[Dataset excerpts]
────

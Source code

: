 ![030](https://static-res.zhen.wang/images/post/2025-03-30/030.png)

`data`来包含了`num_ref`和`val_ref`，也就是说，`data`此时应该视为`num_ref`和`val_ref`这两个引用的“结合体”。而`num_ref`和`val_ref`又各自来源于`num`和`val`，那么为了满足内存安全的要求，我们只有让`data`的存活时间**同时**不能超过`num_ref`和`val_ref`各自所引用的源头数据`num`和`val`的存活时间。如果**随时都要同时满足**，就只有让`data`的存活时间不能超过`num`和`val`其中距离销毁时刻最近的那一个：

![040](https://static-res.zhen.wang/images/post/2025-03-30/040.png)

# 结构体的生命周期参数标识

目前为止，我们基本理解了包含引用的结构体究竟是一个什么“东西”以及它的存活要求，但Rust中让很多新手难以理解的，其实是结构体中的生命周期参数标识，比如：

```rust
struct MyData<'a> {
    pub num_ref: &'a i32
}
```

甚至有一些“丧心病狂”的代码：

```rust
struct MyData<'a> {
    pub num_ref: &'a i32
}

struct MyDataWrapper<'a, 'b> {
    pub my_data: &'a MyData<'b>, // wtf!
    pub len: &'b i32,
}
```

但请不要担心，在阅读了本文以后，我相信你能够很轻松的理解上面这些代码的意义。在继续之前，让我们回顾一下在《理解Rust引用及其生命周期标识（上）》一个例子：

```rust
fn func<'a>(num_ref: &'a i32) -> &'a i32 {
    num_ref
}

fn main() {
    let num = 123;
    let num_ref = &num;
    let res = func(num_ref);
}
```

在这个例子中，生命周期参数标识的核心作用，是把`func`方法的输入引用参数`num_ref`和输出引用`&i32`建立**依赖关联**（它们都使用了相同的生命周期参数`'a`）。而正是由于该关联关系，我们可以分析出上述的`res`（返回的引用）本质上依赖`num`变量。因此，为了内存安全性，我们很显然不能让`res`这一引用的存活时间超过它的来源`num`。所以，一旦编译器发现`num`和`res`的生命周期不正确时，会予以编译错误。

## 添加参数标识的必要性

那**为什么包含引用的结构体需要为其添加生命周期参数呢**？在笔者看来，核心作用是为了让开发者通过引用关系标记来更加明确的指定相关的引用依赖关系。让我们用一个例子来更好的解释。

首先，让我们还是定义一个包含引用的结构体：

────

YOUR INSTRUCTIONS.
Using the entries above, return each line that includes the word "https".

EXERCISE OUTPUT.
: ![030](https://static-res.zhen.wang/images/post/2025-03-30/030.png)
![040](https://static-res.zhen.wang/images/post/2025-03-30/040.png)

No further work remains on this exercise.